## WHAT YOU NEED TO DO
Reproduce the full set of records verbatim.

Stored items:

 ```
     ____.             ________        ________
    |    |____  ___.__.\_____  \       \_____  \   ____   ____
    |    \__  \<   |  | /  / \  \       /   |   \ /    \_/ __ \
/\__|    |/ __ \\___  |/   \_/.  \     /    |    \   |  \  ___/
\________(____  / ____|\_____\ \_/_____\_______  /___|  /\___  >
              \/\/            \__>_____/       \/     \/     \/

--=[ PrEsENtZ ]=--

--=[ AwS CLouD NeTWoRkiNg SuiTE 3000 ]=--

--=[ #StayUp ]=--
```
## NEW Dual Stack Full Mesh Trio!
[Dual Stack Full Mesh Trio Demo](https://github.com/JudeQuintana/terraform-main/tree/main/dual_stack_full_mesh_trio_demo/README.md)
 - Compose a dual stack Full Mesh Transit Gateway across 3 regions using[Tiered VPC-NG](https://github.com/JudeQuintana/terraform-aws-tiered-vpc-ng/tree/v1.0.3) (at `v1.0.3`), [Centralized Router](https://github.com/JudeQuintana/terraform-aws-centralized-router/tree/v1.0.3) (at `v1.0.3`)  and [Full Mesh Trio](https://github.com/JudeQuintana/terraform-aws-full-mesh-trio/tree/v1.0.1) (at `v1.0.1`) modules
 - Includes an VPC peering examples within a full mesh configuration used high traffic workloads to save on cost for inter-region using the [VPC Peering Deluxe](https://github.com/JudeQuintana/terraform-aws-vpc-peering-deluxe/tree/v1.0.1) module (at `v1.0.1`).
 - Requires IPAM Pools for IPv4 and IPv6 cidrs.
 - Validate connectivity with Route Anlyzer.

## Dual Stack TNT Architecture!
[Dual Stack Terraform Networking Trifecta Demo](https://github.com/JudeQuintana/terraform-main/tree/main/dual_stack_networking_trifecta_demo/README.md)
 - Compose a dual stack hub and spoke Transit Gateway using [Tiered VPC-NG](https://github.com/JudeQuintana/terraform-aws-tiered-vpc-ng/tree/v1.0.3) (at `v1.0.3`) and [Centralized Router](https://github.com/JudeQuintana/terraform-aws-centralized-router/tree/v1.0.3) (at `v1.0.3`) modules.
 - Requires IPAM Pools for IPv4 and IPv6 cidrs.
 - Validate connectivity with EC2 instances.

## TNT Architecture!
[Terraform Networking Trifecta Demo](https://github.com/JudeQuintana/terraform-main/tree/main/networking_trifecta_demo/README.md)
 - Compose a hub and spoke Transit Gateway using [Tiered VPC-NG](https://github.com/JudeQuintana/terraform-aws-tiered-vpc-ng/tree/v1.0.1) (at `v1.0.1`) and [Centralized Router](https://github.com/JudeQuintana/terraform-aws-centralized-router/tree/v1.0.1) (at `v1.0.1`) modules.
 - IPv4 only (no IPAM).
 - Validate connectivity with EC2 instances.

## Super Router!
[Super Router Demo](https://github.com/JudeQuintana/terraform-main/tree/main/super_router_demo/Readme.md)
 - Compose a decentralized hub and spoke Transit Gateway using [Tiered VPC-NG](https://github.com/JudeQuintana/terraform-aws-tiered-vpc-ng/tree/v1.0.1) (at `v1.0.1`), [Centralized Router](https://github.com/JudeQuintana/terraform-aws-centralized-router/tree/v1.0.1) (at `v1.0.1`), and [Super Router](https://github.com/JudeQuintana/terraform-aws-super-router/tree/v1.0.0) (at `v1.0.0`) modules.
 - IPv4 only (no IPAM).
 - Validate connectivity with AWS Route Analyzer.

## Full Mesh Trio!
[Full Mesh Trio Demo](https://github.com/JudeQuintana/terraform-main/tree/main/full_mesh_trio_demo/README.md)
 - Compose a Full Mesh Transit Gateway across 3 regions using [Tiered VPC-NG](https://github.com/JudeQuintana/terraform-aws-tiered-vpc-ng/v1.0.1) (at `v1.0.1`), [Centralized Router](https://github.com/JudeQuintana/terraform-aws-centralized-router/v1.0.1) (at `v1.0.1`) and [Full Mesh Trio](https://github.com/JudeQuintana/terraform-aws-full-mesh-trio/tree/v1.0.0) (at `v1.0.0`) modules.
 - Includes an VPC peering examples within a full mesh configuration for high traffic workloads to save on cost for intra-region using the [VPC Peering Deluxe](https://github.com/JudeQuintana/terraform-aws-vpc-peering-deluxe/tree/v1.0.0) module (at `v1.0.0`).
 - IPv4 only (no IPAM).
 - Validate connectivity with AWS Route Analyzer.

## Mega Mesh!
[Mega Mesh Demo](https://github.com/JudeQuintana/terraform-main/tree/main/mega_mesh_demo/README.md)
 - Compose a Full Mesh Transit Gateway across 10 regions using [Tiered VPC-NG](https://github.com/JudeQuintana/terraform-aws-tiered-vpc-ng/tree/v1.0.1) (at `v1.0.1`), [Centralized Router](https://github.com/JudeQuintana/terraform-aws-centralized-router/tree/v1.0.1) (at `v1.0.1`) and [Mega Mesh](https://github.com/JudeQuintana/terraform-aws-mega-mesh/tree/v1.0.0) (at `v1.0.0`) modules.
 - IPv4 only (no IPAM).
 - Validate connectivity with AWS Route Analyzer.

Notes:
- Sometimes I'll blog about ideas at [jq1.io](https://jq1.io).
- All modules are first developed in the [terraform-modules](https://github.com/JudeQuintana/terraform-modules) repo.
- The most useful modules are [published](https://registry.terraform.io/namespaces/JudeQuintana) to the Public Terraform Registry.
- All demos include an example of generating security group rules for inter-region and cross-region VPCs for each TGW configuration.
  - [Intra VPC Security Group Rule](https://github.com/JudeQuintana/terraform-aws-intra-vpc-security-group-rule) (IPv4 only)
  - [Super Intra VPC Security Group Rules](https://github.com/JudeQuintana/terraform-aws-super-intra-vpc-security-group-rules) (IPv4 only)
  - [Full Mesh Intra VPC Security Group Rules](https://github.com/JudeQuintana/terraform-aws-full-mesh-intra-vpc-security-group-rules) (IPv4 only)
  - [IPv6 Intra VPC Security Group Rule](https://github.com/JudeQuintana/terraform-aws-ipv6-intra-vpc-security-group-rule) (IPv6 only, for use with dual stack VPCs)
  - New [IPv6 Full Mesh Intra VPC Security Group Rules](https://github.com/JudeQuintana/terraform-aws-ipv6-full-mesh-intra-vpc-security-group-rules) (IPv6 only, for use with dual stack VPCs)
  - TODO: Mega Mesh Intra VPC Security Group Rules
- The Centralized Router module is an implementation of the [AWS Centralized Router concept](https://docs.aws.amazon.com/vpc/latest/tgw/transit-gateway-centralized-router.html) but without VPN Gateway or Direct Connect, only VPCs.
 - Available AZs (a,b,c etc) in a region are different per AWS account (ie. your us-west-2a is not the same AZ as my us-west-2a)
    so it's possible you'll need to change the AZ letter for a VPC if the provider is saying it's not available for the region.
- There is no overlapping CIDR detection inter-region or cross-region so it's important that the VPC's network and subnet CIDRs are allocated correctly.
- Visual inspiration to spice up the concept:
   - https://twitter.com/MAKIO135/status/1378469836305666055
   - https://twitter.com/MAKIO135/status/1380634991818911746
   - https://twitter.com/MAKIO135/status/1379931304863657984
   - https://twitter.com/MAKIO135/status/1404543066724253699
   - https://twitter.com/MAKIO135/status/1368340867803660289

## RESULT BELOW
 ```
     ____.             ________        ________
    |    |____  ___.__.\_____  \       \_____  \   ____   ____
    |    \__  \<   |  | /  / \  \       /   |   \ /    \_/ __ \
/\__|    |/ __ \\___  |/   \_/.  \     /    |    \   |  \  ___/
\________(____  / ____|\_____\ \_/_____\_______  /___|  /\___  >
              \/\/            \__>_____/       \/     \/     \/

--=[ PrEsENtZ ]=--

--=[ AwS CLouD NeTWoRkiNg SuiTE 3000 ]=--

--=[ #StayUp ]=--
```
## NEW Dual Stack Full Mesh Trio!
[Dual Stack Full Mesh Trio Demo](https://github.com/JudeQuintana/terraform-main/tree/main/dual_stack_full_mesh_trio_demo/README.md)
 - Compose a dual stack Full Mesh Transit Gateway across 3 regions using[Tiered VPC-NG](https://github.com/JudeQuintana/terraform-aws-tiered-vpc-ng/tree/v1.0.3) (at `v1.0.3`), [Centralized Router](https://github.com/JudeQuintana/terraform-aws-centralized-router/tree/v1.0.3) (at `v1.0.3`)  and [Full Mesh Trio](https://github.com/JudeQuintana/terraform-aws-full-mesh-trio/tree/v1.0.1) (at `v1.0.1`) modules
 - Includes an VPC peering examples within a full mesh configuration used high traffic workloads to save on cost for inter-region using the [VPC Peering Deluxe](https://github.com/JudeQuintana/terraform-aws-vpc-peering-deluxe/tree/v1.0.1) module (at `v1.0.1`).
 - Requires IPAM Pools for IPv4 and IPv6 cidrs.
 - Validate connectivity with Route Anlyzer.

## Dual Stack TNT Architecture!
[Dual Stack Terraform Networking Trifecta Demo](https://github.com/JudeQuintana/terraform-main/tree/main/dual_stack_networking_trifecta_demo/README.md)
 - Compose a dual stack hub and spoke Transit Gateway using [Tiered VPC-NG](https://github.com/JudeQuintana/terraform-aws-tiered-vpc-ng/tree/v1.0.3) (at `v1.0.3`) and [Centralized Router](https://github.com/JudeQuintana/terraform-aws-centralized-router/tree/v1.0.3) (at `v1.0.3`) modules.
 - Requires IPAM Pools for IPv4 and IPv6 cidrs.
 - Validate connectivity with EC2 instances.

## TNT Architecture!
[Terraform Networking Trifecta Demo](https://github.com/JudeQuintana/terraform-main/tree/main/networking_trifecta_demo/README.md)
 - Compose a hub and spoke Transit Gateway using [Tiered VPC-NG](https://github.com/JudeQuintana/terraform-aws-tiered-vpc-ng/tree/v1.0.1) (at `v1.0.1`) and [Centralized Router](https://github.com/JudeQuintana/terraform-aws-centralized-router/tree/v1.0.1) (at `v1.0.1`) modules.
 - IPv4 only (no IPAM).
 - Validate connectivity with EC2 instances.

## Super Router!
[Super Router Demo](https://github.com/JudeQuintana/terraform-main/tree/main/super_router_demo/Readme.md)
 - Compose a decentralized hub and spoke Transit Gateway using [Tiered VPC-NG](https://github.com/JudeQuintana/terraform-aws-tiered-vpc-ng/tree/v1.0.1) (at `v1.0.1`), [Centralized Router](https://github.com/JudeQuintana/terraform-aws-centralized-router/tree/v1.0.1) (at `v1.0.1`), and [Super Router](https://github.com/JudeQuintana/terraform-aws-super-router/tree/v1.0.0) (at `v1.0.0`) modules.
 - IPv4 only (no IPAM).
 - Validate connectivity with AWS Route Analyzer.

## Full Mesh Trio!
[Full Mesh Trio Demo](https://github.com/JudeQuintana/terraform-main/tree/main/full_mesh_trio_demo/README.md)
 - Compose a Full Mesh Transit Gateway across 3 regions using [Tiered VPC-NG](https://github.com/JudeQuintana/terraform-aws-tiered-vpc-ng/v1.0.1) (at `v1.0.1`), [Centralized Router](https://github.com/JudeQuintana/terraform-aws-centralized-router/v1.0.1) (at `v1.0.1`) and [Full Mesh Trio](https://github.com/JudeQuintana/terraform-aws-full-mesh-trio/tree/v1.0.0) (at `v1.0.0`) modules.
 - Includes an VPC peering examples within a full mesh configuration for high traffic workloads to save on cost for intra-region using the [VPC Peering Deluxe](https://github.com/JudeQuintana/terraform-aws-vpc-peering-deluxe/tree/v1.0.0) module (at `v1.0.0`).
 - IPv4 only (no IPAM).
 - Validate connectivity with AWS Route Analyzer.

## Mega Mesh!
[Mega Mesh Demo](https://github.com/JudeQuintana/terraform-main/tree/main/mega_mesh_demo/README.md)
 - Compose a Full Mesh Transit Gateway across 10 regions using [Tiered VPC-NG](https://github.com/JudeQuintana/terraform-aws-tiered-vpc-ng/tree/v1.0.1) (at `v1.0.1`), [Centralized Router](https://github.com/JudeQuintana/terraform-aws-centralized-router/tree/v1.0.1) (at `v1.0.1`) and [Mega Mesh](https://github.com/JudeQuintana/terraform-aws-mega-mesh/tree/v1.0.0) (at `v1.0.0`) modules.
 - IPv4 only (no IPAM).
 - Validate connectivity with AWS Route Analyzer.

Notes:
- Sometimes I'll blog about ideas at [jq1.io](https://jq1.io).
- All modules are first developed in the [terraform-modules](https://github.com/JudeQuintana/terraform-modules) repo.
- The most useful modules are [published](https://registry.terraform.io/namespaces/JudeQuintana) to the Public Terraform Registry.
- All demos include an example of generating security group rules for inter-region and cross-region VPCs for each TGW configuration.
  - [Intra VPC Security Group Rule](https://github.com/JudeQuintana/terraform-aws-intra-vpc-security-group-rule) (IPv4 only)
  - [Super Intra VPC Security Group Rules](https://github.com/JudeQuintana/terraform-aws-super-intra-vpc-security-group-rules) (IPv4 only)
  - [Full Mesh Intra VPC Security Group Rules](https://github.com/JudeQuintana/terraform-aws-full-mesh-intra-vpc-security-group-rules) (IPv4 only)
  - [IPv6 Intra VPC Security Group Rule](https://github.com/JudeQuintana/terraform-aws-ipv6-intra-vpc-security-group-rule) (IPv6 only, for use with dual stack VPCs)
  - New [IPv6 Full Mesh Intra VPC Security Group Rules](https://github.com/JudeQuintana/terraform-aws-ipv6-full-mesh-intra-vpc-security-group-rules) (IPv6 only, for use with dual stack VPCs)
  - TODO: Mega Mesh Intra VPC Security Group Rules
- The Centralized Router module is an implementation of the [AWS Centralized Router concept](https://docs.aws.amazon.com/vpc/latest/tgw/transit-gateway-centralized-router.html) but without VPN Gateway or Direct Connect, only VPCs.
 - Available AZs (a,b,c etc) in a region are different per AWS account (ie. your us-west-2a is not the same AZ as my us-west-2a)
    so it's possible you'll need to change the AZ letter for a VPC if the provider is saying it's not available for the region.
- There is no overlapping CIDR detection inter-region or cross-region so it's important that the VPC's network and subnet CIDRs are allocated correctly.
- Visual inspiration to spice up the concept:
   - https://twitter.com/MAKIO135/status/1378469836305666055
   - https://twitter.com/MAKIO135/status/1380634991818911746
   - https://twitter.com/MAKIO135/status/1379931304863657984
   - https://twitter.com/MAKIO135/status/1404543066724253699
   - https://twitter.com/MAKIO135/status/1368340867803660289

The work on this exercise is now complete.